● **Data provided**:
________________________________________
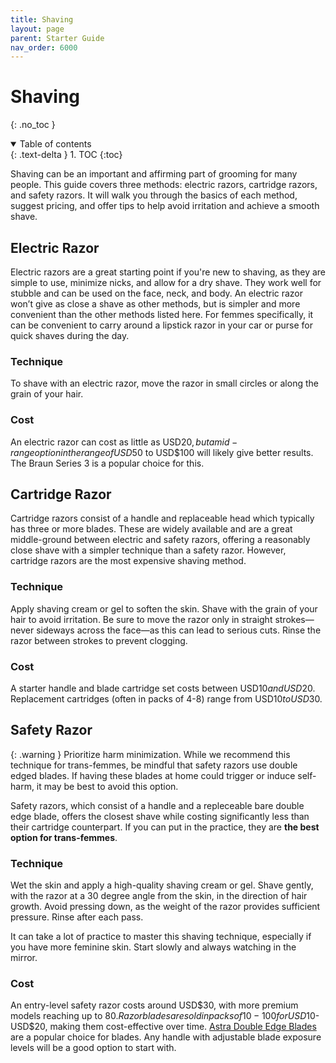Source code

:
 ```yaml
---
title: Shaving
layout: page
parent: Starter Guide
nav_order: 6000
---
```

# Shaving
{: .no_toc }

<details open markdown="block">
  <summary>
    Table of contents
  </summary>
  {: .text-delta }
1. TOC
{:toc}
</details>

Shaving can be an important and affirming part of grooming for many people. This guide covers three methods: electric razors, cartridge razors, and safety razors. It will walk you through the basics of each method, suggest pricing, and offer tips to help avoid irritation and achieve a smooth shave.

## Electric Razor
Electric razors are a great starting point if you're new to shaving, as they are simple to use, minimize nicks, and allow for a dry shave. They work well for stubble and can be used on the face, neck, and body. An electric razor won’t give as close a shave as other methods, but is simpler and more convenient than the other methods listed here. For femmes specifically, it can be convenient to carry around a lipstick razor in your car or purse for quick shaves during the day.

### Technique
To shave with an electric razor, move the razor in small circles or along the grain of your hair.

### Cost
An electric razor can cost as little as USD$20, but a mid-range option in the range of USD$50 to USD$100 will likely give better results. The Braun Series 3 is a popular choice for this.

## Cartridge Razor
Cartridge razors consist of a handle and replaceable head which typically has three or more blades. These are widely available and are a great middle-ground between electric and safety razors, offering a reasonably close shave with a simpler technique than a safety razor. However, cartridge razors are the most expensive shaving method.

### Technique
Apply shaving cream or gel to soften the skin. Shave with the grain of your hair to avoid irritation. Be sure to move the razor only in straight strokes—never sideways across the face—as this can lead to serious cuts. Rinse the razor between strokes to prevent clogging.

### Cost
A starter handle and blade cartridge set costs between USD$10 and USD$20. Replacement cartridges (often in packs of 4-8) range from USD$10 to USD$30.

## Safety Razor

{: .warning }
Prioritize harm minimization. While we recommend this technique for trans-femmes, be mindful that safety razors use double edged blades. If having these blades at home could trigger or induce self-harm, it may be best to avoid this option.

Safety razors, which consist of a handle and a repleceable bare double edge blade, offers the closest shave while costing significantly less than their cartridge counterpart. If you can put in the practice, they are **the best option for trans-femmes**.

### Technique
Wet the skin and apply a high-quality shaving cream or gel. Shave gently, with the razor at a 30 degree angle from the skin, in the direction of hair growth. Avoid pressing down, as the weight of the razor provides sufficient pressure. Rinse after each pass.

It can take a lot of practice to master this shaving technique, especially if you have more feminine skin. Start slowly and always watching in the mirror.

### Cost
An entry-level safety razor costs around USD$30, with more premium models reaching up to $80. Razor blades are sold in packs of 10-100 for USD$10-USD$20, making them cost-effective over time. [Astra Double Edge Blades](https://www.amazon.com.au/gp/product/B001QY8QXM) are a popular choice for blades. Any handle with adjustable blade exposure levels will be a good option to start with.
________________________________________
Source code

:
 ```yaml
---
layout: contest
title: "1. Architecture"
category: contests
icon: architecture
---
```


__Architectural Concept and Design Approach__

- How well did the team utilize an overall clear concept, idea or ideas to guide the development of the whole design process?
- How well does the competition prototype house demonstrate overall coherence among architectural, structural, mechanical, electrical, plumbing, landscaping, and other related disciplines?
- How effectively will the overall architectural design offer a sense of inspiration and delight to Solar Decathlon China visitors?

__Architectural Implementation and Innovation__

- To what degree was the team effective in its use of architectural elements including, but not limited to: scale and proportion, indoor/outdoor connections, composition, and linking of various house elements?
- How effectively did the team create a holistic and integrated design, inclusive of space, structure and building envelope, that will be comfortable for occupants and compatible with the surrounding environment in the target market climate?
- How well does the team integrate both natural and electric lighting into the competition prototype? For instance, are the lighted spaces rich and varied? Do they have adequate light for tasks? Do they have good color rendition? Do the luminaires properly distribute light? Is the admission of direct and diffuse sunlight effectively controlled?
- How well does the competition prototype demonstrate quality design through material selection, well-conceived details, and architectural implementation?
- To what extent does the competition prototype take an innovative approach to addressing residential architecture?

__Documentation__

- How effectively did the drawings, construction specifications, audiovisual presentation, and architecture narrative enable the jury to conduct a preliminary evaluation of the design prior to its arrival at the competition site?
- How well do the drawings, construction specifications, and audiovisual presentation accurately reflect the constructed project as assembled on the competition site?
________________________________________
● **Assigned task**: A verbatim transcription is needed of the lines above, starting at the line with "Wet the skin" and ending at the line with "An entry-level safety", both included, and of nothing else.

● **Reply to the task**:
Wet the skin and apply a high-quality shaving cream or gel. Shave gently, with the razor at a 30 degree angle from the skin, in the direction of hair growth. Avoid pressing down, as the weight of the razor provides sufficient pressure. Rinse after each pass.

It can take a lot of practice to master this shaving technique, especially if you have more feminine skin. Start slowly and always watching in the mirror.

### Cost
An entry-level safety razor costs around USD$30, with more premium models reaching up to $80. Razor blades are sold in packs of 10-100 for USD$10-USD$20, making them cost-effective over time. [Astra Double Edge Blades](https://www.amazon.com.au/gp/product/B001QY8QXM) are a popular choice for blades. Any handle with adjustable blade exposure levels will be a good option to start with.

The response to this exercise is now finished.